Input data =>
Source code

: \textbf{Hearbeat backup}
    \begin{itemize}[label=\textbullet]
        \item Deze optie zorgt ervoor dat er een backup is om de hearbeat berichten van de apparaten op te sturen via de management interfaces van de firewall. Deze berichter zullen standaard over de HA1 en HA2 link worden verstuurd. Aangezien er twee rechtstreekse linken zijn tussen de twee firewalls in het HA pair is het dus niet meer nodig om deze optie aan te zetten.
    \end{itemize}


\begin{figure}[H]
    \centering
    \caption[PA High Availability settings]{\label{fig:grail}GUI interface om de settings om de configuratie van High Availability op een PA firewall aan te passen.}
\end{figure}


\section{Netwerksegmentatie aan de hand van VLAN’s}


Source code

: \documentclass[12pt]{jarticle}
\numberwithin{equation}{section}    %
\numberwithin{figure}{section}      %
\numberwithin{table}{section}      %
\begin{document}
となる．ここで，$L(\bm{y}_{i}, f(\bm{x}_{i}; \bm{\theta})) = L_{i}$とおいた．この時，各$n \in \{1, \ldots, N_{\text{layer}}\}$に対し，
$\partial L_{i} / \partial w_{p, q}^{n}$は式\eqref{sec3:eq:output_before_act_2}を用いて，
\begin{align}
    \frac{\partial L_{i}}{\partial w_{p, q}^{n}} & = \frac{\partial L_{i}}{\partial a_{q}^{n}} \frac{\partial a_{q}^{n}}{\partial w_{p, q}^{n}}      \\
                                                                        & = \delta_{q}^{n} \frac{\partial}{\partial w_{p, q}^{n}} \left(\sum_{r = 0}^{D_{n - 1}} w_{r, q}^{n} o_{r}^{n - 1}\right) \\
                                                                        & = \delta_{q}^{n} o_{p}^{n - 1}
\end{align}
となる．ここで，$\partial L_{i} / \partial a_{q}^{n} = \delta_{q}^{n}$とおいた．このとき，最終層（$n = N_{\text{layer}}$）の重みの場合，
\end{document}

Exercise => Wherever a line in the entries holds "numberwithin", copy that line.

Expected answer =>
\numberwithin{equation}{section}    %
\numberwithin{figure}{section}      %
\numberwithin{table}{section}      %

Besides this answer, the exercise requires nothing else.